Die wichtigsten Ergebnisse der Dissertation sind: 

  • Kräftige, bisweilen sogar vulgäre Beleidigungen und Beschimpfungen des Personals finden sich nur in den Schweizer Briefen: «Trottel», «Hurenpack», «Luschen», «Oberidiot». Auch Produkte und Dienstleistungen werden nur in den Schweizer Schreiben heruntergemacht, etwa als «totaler Schrott», «Drecksladen», «Gerümpel».

  • Unmut wird von den Schweizerinnen und Schweizern deftiger ausgedrückt, etwa mit den Wörtern «stinksauer» und «ankotzen». Die Deutschen verwenden hingegen Bezeichnungen wie «ungehalten», «geschockt», «fassungslos», «verblüfft», «frustriert».

  • Derselbe Unterschied zeigt sich, wenn die beiden Nationalitäten das Verkaufspersonal und dessen Verhalten charakterisieren. In den Schweizer Briefen: «ignorant», «dreist», «bescheissend», «durchgeknallt», «sheriffmässig», «peinlich». In den deutschen: «patzig», «schnippisch», «krass», «pampig». Die Wörter «unverschämt», «frech» und «verarscht» kommen hingegen bei beiden Gruppen vor.

  • Auch bei den Forderungen dasselbe Bild: Auf Schweizer Seite finden sich die Wendungen «Ich bestehe auf», «Ich verlange», «Ich rate Ihnen dringend», «Kommen Sie mir ja nicht mit», «Wird nicht sofort, dann». Auf deutscher Seite: «Ich benötige», «Ich hoffe», «Wir sehen entgegen, dass». 

  • Die Grussformel am Anfang oder Ende des Dokuments sparen sich Schweizerinnen und Schweizer in 40 Prozent der Briefe, während sich Deutsche diese grobe Unhöflichkeit nur in 8 Prozent der Fälle erlauben.
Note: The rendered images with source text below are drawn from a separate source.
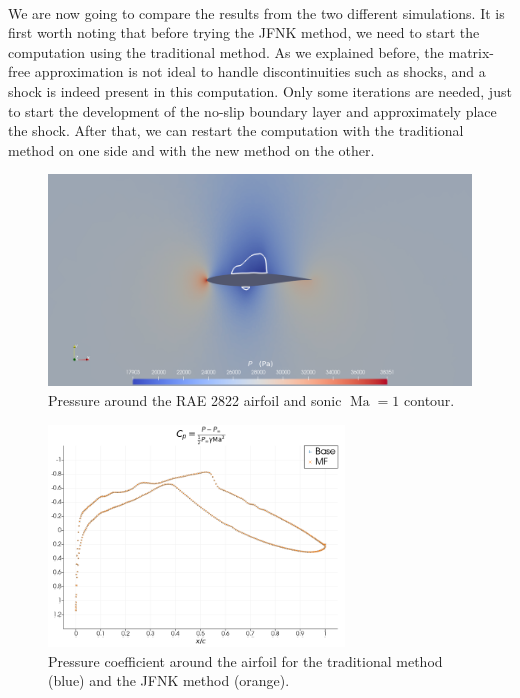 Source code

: 
        \paragraph{}
        We are now going to compare the results from the two different simulations.
        It is first worth noting that before trying the JFNK method, we need to start the computation using the traditional method.
        As we explained before, the matrix-free approximation is not ideal to handle discontinuities such as shocks, and a shock is indeed present in this computation.
        Only some iterations are needed, just to start the development of the no-slip boundary layer and approximately place the shock.
        After that, we can restart the computation with the traditional method on one side and with the new method on the other.

        \begin{figure}
          \centering
          \includegraphics[width=\textwidth]{figures/rae_field.png}
          \caption{Pressure around the RAE 2822 airfoil and sonic $\operatorname{Ma} = 1$ contour.}
          \label{fig:rae_field}
        \end{figure}

        \begin{figure}
          \centering
          \includegraphics[width=0.7\textwidth]{figures/rae_cp.png}
          \caption{Pressure coefficient around the airfoil for the traditional method (blue) and the JFNK method (orange).}
          \label{fig:rae_cp}
        \end{figure}

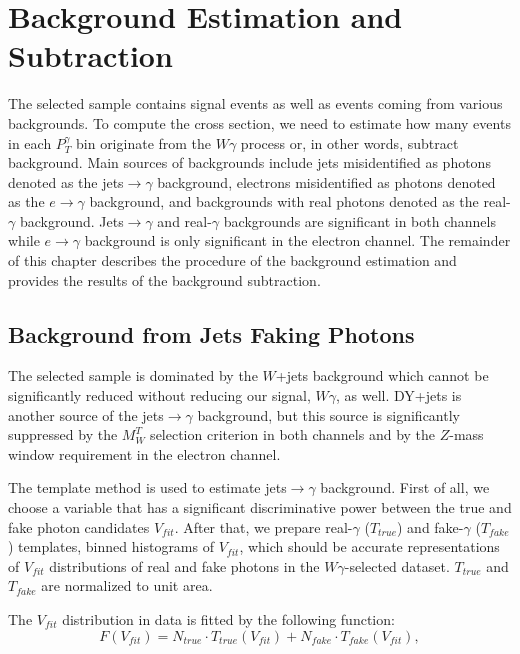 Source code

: \section{Background Estimation and Subtraction}
\label{sec:BackgroundSubtraction}

The selected sample contains signal events as well as events coming from various backgrounds. To compute the cross section, we need to estimate how many events in each $P_T^\gamma$ bin originate from the $W\gamma$ process or, in other words, subtract background. Main sources of backgrounds include jets misidentified as photons denoted as the jets$\rightarrow\gamma$ background, electrons misidentified as photons denoted as the $e\rightarrow\gamma$ background, and backgrounds with real photons denoted as the real-$\gamma$ background. Jets$\rightarrow\gamma$ and real-$\gamma$ backgrounds are significant in both channels while $e\rightarrow\gamma$ background is only significant in the electron channel. The remainder of this chapter describes the procedure of the background estimation and provides the results of the background subtraction.

\subsection{Background from Jets Faking Photons}
\label{sec:BackgroundSubtraction_jtog}

The selected sample is dominated by the $W$+jets background which cannot be significantly reduced without reducing our signal, $W\gamma$, as well. DY+jets is another source of the jets$\rightarrow \gamma$ background, but this source is significantly suppressed by the $M_W^T$ selection criterion in both channels and by the $Z$-mass window requirement in the electron channel.

The template method is used to estimate jets$ \rightarrow \gamma$ background. First of all, we choose a variable that has a significant discriminative power between the true and fake photon candidates $V_{fit}$. After that, we prepare real-$\gamma$ ($T_{true}$) and fake-$\gamma$ ($T_{fake}$) templates, binned histograms of $V_{fit}$, which should be accurate representations of $V_{fit}$ distributions of real and fake photons in the $W\gamma$-selected dataset. $T_{true}$ and $T_{fake}$ are normalized to unit area. 

The $V_{fit}$ distribution in data is fitted by the following function: 
\begin{equation}\label{eq:F_fit}
F(V_{fit})=N_{true} \cdot T_{true}(V_{fit}) + N_{fake} \cdot T_{fake}(V_{fit}),
\end{equation}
  • In deutschen Dokumenten wird häufiger ein kommunikatives Vorgehen eingesetzt, das man in der Linguistik als Alter-Erhöhung bezeichnet («alter» ist das lateinische Wort für anders, der andere): in diesem Zusammenhang die positive Würdigung einer Person – um danach zu beklagen, dass die Erwartungen diesmal nicht erfüllt wurden.

  • Schweizer Beschwerden richten sich häufiger an die Geschäftsleitung oder an sonstige Mitglieder der Chefetage als deutsche. 

Als Sprachwissenschaftlerin würde es Maire wohl nicht so formulieren, aber geht man davon aus, dass auch ein Beschwerdebrief halbwegs höflich und zivilisiert sein sollte, muss man sagen: Das Fazit der Dissertation ist für die Schweizerinnen und Schweizer alles andere als schmeichelhaft.

Ein Beispiel für ein Beschwerdemail. Es stammt unverkennbar aus der Schweiz.

Warum ist das so? Und weshalb scheinen Schweizerinnen und Schweizer mündlich höflicher zu sein als Deutsche, während es in der geschriebenen Sprache offensichtlich gerade umgekehrt ist? 

«In der Schweiz sind die Hemmungen kleiner, mal jemandem deftig die Meinung zu sagen.»

Kerstin Maire

Bevor Kerstin Maire antwortet, betont sie zweierlei: Erstens habe sie in ihrer Dissertation lediglich die linguistischen Strategien von Leuten ausgewertet, die Beschwerdebriefe schreiben. Daraus Rückschlüsse auf die Gesamtbevölkerung zu ziehen, sei heikel. Und zweitens könne sie über die Gründe keine Tatsachen nennen, sondern lediglich Hypothesen formulieren. Wohlan denn:

  • «Wenn man sich mündlich nicht getraut, auf den Putz zu hauen, macht man es halt schriftlich», sagt Maire.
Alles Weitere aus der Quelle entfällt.